• [What you will do] One part of the entries below is wanted: the lines from the one containing "Abomey-Calavi, le\\" through the one containing "certaine personne. Je". Write those out exactly and nothing else.

Excerpts from a dataset:

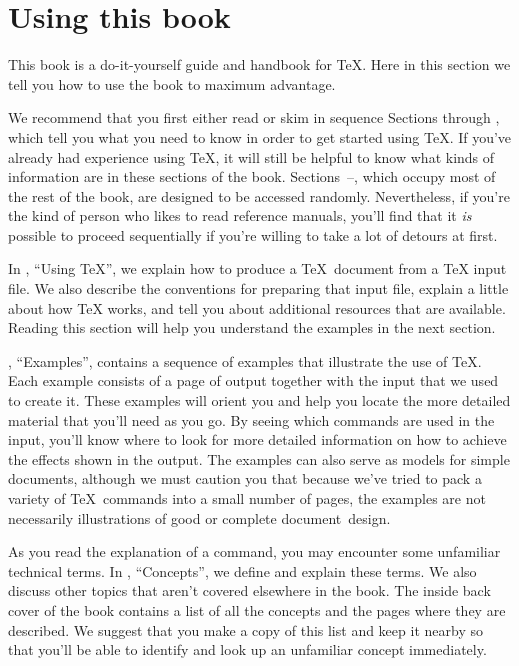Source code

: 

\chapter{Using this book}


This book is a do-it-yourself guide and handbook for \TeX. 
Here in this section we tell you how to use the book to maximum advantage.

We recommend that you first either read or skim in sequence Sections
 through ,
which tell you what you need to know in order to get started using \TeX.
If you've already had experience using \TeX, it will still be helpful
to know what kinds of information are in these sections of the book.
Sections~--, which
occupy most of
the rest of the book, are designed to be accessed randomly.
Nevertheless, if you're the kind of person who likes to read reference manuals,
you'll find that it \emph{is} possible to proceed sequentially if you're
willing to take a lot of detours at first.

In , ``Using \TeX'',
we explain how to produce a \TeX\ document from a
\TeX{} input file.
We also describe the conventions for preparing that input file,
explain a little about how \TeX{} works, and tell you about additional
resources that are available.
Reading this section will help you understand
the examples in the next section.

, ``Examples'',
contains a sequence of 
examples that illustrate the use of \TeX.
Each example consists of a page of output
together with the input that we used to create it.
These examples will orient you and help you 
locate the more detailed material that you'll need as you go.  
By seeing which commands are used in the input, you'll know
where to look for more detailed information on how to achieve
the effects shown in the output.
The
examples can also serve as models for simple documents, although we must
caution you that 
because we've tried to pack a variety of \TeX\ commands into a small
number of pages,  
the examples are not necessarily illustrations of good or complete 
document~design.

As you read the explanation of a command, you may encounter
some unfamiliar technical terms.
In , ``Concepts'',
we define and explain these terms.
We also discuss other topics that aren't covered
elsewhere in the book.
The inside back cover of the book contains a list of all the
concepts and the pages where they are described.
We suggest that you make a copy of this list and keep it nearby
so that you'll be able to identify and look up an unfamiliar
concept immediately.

--

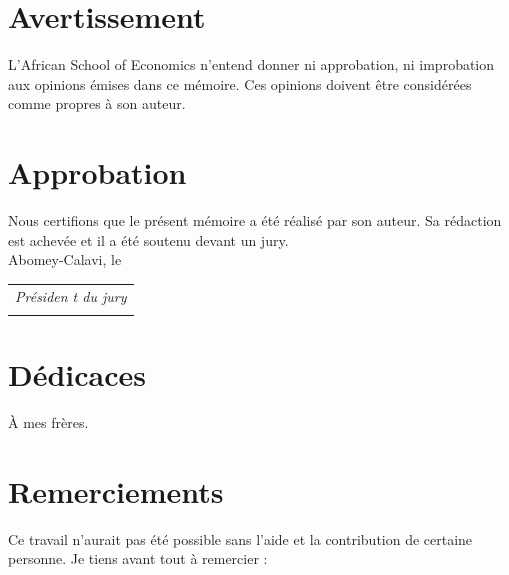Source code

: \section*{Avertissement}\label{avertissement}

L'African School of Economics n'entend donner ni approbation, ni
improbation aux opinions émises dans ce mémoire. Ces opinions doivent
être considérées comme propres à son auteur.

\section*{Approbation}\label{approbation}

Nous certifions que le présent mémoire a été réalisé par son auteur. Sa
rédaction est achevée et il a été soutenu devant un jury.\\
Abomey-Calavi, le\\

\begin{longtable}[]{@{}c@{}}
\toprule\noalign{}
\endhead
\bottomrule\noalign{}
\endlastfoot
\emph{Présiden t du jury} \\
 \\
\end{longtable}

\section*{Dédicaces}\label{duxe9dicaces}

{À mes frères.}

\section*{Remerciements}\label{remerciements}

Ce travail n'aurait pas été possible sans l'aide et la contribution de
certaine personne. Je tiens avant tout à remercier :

• [Completed exercise]
Abomey-Calavi, le\\

\begin{longtable}[]{@{}c@{}}
\toprule\noalign{}
\endhead
\bottomrule\noalign{}
\endlastfoot
\emph{Présiden t du jury} \\
 \\
\end{longtable}

\section*{Dédicaces}\label{duxe9dicaces}

{À mes frères.}

\section*{Remerciements}\label{remerciements}

Ce travail n'aurait pas été possible sans l'aide et la contribution de
certaine personne. Je tiens avant tout à remercier :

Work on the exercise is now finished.